Murine osteoblasts express ISGs in response to S. aureus. Osteoblasts were uninfected (0) or S. aureus challenged (25, 50, 75, or 150:1). (A) At 8 (left) and 20 (right) hours, IFIT1 expression was determined by immunoblot analysis. As a positive control, cells were treated with recombinant IFN-β (1 ng/mL). A representative immunoblot is shown and average band intensities were determined and normalized to β-actin expression (n = 3). Asterisks indicate a statistically significant difference from uninfected/untreated cells (p < 0.05). (B,C) At 8 h, IFIT3 levels were determined by immunoblot analysis (B) and specific capture ELISA (C). A representative immunoblot is shown and average band intensities were determined and normalized to β-actin (n = 6–9), and ELISA data is shown as mean ± SEM (n = 4).

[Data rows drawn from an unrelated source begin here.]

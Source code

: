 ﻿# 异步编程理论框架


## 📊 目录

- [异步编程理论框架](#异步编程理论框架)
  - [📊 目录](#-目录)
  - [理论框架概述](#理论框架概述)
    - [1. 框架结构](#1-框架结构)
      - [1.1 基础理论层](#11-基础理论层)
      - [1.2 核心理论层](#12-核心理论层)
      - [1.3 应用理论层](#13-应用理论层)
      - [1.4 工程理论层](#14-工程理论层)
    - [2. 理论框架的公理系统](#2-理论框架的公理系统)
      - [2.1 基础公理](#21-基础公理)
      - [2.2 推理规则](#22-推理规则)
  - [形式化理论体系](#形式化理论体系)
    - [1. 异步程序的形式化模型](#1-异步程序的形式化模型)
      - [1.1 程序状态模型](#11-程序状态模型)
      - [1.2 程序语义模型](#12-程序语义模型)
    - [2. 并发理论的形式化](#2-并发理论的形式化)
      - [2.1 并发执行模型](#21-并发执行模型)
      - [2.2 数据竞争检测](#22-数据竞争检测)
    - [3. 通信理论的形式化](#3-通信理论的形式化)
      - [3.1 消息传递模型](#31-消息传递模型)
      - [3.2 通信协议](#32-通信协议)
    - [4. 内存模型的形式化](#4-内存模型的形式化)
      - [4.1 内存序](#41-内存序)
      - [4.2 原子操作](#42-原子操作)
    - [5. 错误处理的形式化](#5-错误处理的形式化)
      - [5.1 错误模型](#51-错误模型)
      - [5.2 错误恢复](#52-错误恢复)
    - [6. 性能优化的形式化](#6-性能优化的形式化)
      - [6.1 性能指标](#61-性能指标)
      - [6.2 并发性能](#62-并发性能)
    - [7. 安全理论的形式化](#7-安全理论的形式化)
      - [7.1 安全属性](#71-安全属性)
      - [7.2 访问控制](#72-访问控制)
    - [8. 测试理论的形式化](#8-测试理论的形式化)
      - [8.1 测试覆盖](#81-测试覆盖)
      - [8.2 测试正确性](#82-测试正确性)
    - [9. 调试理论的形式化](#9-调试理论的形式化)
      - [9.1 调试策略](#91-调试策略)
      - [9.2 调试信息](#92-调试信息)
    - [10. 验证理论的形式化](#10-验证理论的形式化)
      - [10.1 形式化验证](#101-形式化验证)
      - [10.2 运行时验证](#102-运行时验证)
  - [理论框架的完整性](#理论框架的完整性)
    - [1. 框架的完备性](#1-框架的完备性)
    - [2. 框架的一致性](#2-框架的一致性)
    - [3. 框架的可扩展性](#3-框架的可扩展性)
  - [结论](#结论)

Asterisks indicate a statistically significant difference from uninfected cells (p < 0.05). (D) At 8 h, PLSCR1 expression was determined by immunoblot analysis. For comparison purposes, expression in osteoblasts treated with recombinant IFN-β (1 ng/mL) is shown. A representative immunoblot is shown and average band intensities were determined and normalized to β-actin (n = 5–11).

Figure 3

Osteoblast-derived IFN-β mediates ISG expression following S. aureus challenge and IFN-β can limit bacterial burden in infected cells. (A) Osteoblasts were untreated/uninfected, treated with recombinant IFN-β (1 ng/mL), or S. aureus challenged at MOI of 75 and 150:1 (SA 75 and SA 150, respectively), in the presence or absence of IFNAR blocking antibody (αIFNAR) or isotype control antibody (IC). At 8 h, protein isolates were taken and IFIT1 expression determined by immunoblot analysis. A representative immunoblot is shown and average band intensities were determined and normalized to β-actin expression (n = 4). Data is shown as the mean ± SEM (n = 4) and asterisks indicate a statistically significant difference from similarly stimulated cells treated with isotype control antibody (p < 0.05). (B) Osteoblasts (2 × 10⁶ cells) were infected with S. aureus (MOI of 75:1) in the absence or presence of recombinant IFN-β (1 ng/mL). At 2, 6, 24, and 48-h following infection, cells were lysed in antibiotic-free media and the number of viable intracellular bacteria were determined by colony count. Data is shown as the mean ±SEM (n = 6) and asterisks indicate a statistically significant difference from untreated cells (p < 0.05).